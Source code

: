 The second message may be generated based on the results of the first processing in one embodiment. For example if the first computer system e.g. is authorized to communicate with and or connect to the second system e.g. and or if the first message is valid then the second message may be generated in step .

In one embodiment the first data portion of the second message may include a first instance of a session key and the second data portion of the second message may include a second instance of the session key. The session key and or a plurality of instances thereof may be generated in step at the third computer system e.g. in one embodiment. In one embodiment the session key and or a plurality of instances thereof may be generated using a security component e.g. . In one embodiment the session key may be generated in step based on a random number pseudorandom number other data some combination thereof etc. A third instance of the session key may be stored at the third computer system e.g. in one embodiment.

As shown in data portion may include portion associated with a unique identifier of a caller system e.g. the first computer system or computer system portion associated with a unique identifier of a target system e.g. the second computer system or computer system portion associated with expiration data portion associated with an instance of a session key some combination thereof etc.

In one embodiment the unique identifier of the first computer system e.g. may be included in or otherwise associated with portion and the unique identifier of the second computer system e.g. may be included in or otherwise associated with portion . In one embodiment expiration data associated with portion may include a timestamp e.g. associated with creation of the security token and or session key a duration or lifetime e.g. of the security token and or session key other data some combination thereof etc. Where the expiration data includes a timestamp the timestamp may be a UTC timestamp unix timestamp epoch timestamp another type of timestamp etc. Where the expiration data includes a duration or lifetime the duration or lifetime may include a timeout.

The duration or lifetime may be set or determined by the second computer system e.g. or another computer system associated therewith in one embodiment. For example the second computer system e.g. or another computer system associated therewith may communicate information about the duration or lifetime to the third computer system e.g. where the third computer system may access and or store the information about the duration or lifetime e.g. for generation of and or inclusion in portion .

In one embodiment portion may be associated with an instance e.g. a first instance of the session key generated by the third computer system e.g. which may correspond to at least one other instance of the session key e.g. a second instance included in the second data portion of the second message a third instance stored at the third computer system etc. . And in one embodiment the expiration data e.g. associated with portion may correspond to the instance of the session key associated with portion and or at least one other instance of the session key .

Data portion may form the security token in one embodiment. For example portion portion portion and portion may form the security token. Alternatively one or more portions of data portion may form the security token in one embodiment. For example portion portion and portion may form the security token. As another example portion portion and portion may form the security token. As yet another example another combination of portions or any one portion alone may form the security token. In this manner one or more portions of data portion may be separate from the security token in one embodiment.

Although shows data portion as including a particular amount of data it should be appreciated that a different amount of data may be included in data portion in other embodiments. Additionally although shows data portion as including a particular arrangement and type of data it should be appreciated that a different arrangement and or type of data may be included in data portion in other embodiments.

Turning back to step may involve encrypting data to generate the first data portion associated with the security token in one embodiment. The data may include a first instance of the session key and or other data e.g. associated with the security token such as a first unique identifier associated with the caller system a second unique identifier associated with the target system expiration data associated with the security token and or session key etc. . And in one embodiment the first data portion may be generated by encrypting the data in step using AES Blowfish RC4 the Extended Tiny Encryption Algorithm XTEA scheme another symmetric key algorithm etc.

● **Description of the task**
Only the lines from the one containing "In one embodiment the unique" through the one containing "In one embodiment portion" are to be retyped, both boundary lines included, with no other material.

● **Exercise result**
In one embodiment the unique identifier of the first computer system e.g. may be included in or otherwise associated with portion and the unique identifier of the second computer system e.g. may be included in or otherwise associated with portion . In one embodiment expiration data associated with portion may include a timestamp e.g. associated with creation of the security token and or session key a duration or lifetime e.g. of the security token and or session key other data some combination thereof etc. Where the expiration data includes a timestamp the timestamp may be a UTC timestamp unix timestamp epoch timestamp another type of timestamp etc. Where the expiration data includes a duration or lifetime the duration or lifetime may include a timeout.

The duration or lifetime may be set or determined by the second computer system e.g. or another computer system associated therewith in one embodiment. For example the second computer system e.g. or another computer system associated therewith may communicate information about the duration or lifetime to the third computer system e.g. where the third computer system may access and or store the information about the duration or lifetime e.g. for generation of and or inclusion in portion .

In one embodiment portion may be associated with an instance e.g. a first instance of the session key generated by the third computer system e.g. which may correspond to at least one other instance of the session key e.g. a second instance included in the second data portion of the second message a third instance stored at the third computer system etc. . And in one embodiment the expiration data e.g. associated with portion may correspond to the instance of the session key associated with portion and or at least one other instance of the session key .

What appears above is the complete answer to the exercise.